Understanding of this sublime mystery comes from quite an unexpected quarter, the acclaimed historian and social critic, Christopher Lasch. He wrote about the proper trajectory of religion in a perceptive essay: “Moderns find it difficult…to reconcile expectations of worldly success and happiness, so often undone by events, with the idea of a just, loving, and all-powerful Creator. Unable to conceive of a God who does not regard human happiness as the be-all and end-all of creation, they cannot accept the central paradox of religious faith: that the secret of happiness lies in renouncing the right to be happy.”
St. John of the Cross comes to mind in a letter to St. Teresa, “Outside of God, everything is narrow.”
St. Peter Claver never restricted his priestly attention to only the African slaves. He was available to every soul in need of Christ’s salvific power.
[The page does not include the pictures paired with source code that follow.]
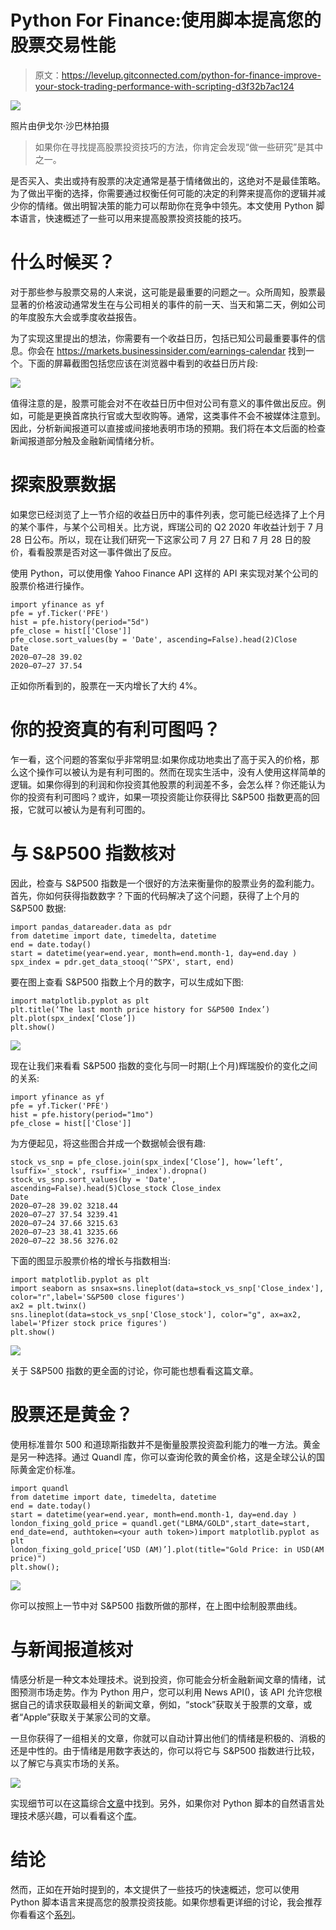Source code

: # Python For Finance:使用脚本提高您的股票交易性能

> 原文：<https://levelup.gitconnected.com/python-for-finance-improve-your-stock-trading-performance-with-scripting-d3f32b7ac124>

![](img/c2bdfa90eed89be25012c49e94dd7f6c.png)

照片由伊戈尔·沙巴林拍摄

> 如果你在寻找提高股票投资技巧的方法，你肯定会发现“做一些研究”是其中之一。

是否买入、卖出或持有股票的决定通常是基于情绪做出的，这绝对不是最佳策略。为了做出平衡的选择，你需要通过权衡任何可能的决定的利弊来提高你的逻辑并减少你的情绪。做出明智决策的能力可以帮助你在竞争中领先。本文使用 Python 脚本语言，快速概述了一些可以用来提高股票投资技能的技巧。

# 什么时候买？

对于那些参与股票交易的人来说，这可能是最重要的问题之一。众所周知，股票最显著的价格波动通常发生在与公司相关的事件的前一天、当天和第二天，例如公司的年度股东大会或季度收益报告。

为了实现这里提出的想法，你需要有一个收益日历，包括已知公司最重要事件的信息。你会在 https://markets.businessinsider.com/earnings-calendar 找到一个。下面的屏幕截图包括您应该在浏览器中看到的收益日历片段:

![](img/ad851dd436f8c89d2256a0ab382f92b4.png)

值得注意的是，股票可能会对不在收益日历中但对公司有意义的事件做出反应。例如，可能是更换首席执行官或大型收购等。通常，这类事件不会不被媒体注意到。因此，分析新闻报道可以直接或间接地表明市场的预期。我们将在本文后面的检查新闻报道部分触及金融新闻情绪分析。

# 探索股票数据

如果您已经浏览了上一节介绍的收益日历中的事件列表，您可能已经选择了上个月的某个事件，与某个公司相关。比方说，辉瑞公司的 Q2 2020 年收益计划于 7 月 28 日公布。所以，现在让我们研究一下这家公司 7 月 27 日和 7 月 28 日的股价，看看股票是否对这一事件做出了反应。

使用 Python，可以使用像 Yahoo Finance API 这样的 API 来实现对某个公司的股票价格进行操作。

```
import yfinance as yf
pfe = yf.Ticker('PFE')
hist = pfe.history(period="5d") 
pfe_close = hist[['Close']]
pfe_close.sort_values(by = 'Date', ascending=False).head(2)Close
Date 
2020–07–28 39.02
2020–07–27 37.54
```

正如你所看到的，股票在一天内增长了大约 4%。

# 你的投资真的有利可图吗？

乍一看，这个问题的答案似乎非常明显:如果你成功地卖出了高于买入的价格，那么这个操作可以被认为是有利可图的。然而在现实生活中，没有人使用这样简单的逻辑。如果你得到的利润和你投资其他股票的利润差不多，会怎么样？你还能认为你的投资有利可图吗？或许，如果一项投资能让你获得比 S&P500 指数更高的回报，它就可以被认为是有利可图的。

# 与 S&P500 指数核对

因此，检查与 S&P500 指数是一个很好的方法来衡量你的股票业务的盈利能力。首先，你如何获得指数数字？下面的代码解决了这个问题，获得了上个月的 S&P500 数据:

```
import pandas_datareader.data as pdr
from datetime import date, timedelta, datetime
end = date.today()
start = datetime(year=end.year, month=end.month-1, day=end.day ) 
spx_index = pdr.get_data_stooq('^SPX', start, end)
```

要在图上查看 S&P500 指数上个月的数字，可以生成如下图:

```
import matplotlib.pyplot as plt
plt.title(‘The last month price history for S&P500 Index’)
plt.plot(spx_index[‘Close’]) 
plt.show()
```

![](img/8efc9083695ca1928b93a273452546dd.png)

现在让我们来看看 S&P500 指数的变化与同一时期(上个月)辉瑞股价的变化之间的关系:

```
import yfinance as yf
pfe = yf.Ticker('PFE')
hist = pfe.history(period="1mo") 
pfe_close = hist[['Close']]
```

为方便起见，将这些图合并成一个数据帧会很有趣:

```
stock_vs_snp = pfe_close.join(spx_index[‘Close’], how=’left’, lsuffix='_stock', rsuffix='_index').dropna()
stock_vs_snp.sort_values(by = 'Date', ascending=False).head(5)Close_stock Close_index
Date 
2020–07–28 39.02 3218.44
2020–07–27 37.54 3239.41
2020–07–24 37.66 3215.63
2020–07–23 38.41 3235.66
2020–07–22 38.56 3276.02
```

下面的图显示股票价格的增长与指数相当:

```
import matplotlib.pyplot as plt
import seaborn as snsax=sns.lineplot(data=stock_vs_snp['Close_index'], color="r",label='S&P500 close figures')
ax2 = plt.twinx()
sns.lineplot(data=stock_vs_snp['Close_stock'], color="g", ax=ax2, label='Pfizer stock price figures')
plt.show()
```

![](img/5caab4d7c93f468dae3442b7c2b9b426.png)

关于 S&P500 指数的更全面的讨论，你可能也想看看这篇文章。

# 股票还是黄金？

使用标准普尔 500 和道琼斯指数并不是衡量股票投资盈利能力的唯一方法。黄金是另一种选择。通过 Quandl 库，你可以查询伦敦的黄金价格，这是全球公认的国际黄金定价标准。

```
import quandl
from datetime import date, timedelta, datetime
end = date.today()
start = datetime(year=end.year, month=end.month-1, day=end.day ) 
london_fixing_gold_price = quandl.get("LBMA/GOLD",start_date=start, end_date=end, authtoken=<your auth token>)import matplotlib.pyplot as plt
london_fixing_gold_price[‘USD (AM)’].plot(title="Gold Price: in USD(AM price)") 
plt.show();
```

![](img/0fb97353df53b36172f3404e8df0fdee.png)

你可以按照上一节中对 S&P500 指数所做的那样，在上图中绘制股票曲线。

# 与新闻报道核对

情感分析是一种文本处理技术。说到投资，你可能会分析金融新闻文章的情绪，试图预测市场走势。作为 Python 用户，您可以利用 News API()，该 API 允许您根据自己的请求获取最相关的新闻文章，例如，“stock”获取关于股票的文章，或者“Apple”获取关于某家公司的文章。

一旦你获得了一组相关的文章，你就可以自动计算出他们的情绪是积极的、消极的还是中性的。由于情绪是用数字表达的，你可以将它与 S&P500 指数进行比较，以了解它与真实市场的关系。

![](img/19fa23687f4b8369cedb0ae04b13fd56.png)

实现细节可以在这篇综合[文章](https://medium.com/@realmistic/use-your-computer-to-make-informed-decisions-in-stock-trading-practical-introduction-part-3-7c520cf32d39)中找到。另外，如果你对 Python 脚本的自然语言处理技术感兴趣，可以看看这个[库](https://github.com/nlptechbook/examples)。

# 结论

然而，正如在开始时提到的，本文提供了一些技巧的快速概述，您可以使用 Python 脚本语言来提高您的股票投资技能。如果你想看更详细的讨论，我会推荐你看看这个[系列](https://medium.com/@realmistic/use-your-computer-to-make-informed-decisions-in-stock-trading-practical-introduction-part-2-832e6f67f590)。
Once he ministered to a wealthy Spanish official who was in prison, awaiting execution for a capital crime. St. Peter found his way to the high ranking Spaniard, and gave him a prayer book, encouraging him to pray from it every day. He did. Every day until his death, and before his execution he received Last Rites from the saint. When his family recovered his belongings they were surprised to find a prayer book among this bon vivant’s possessions. Upon opening it, they found an inscription written in the hand of the deceased, “This book was owned by the happiest man in the world.”
Only one thing would make a man happier than being cared for by a saint. Becoming a saint himself."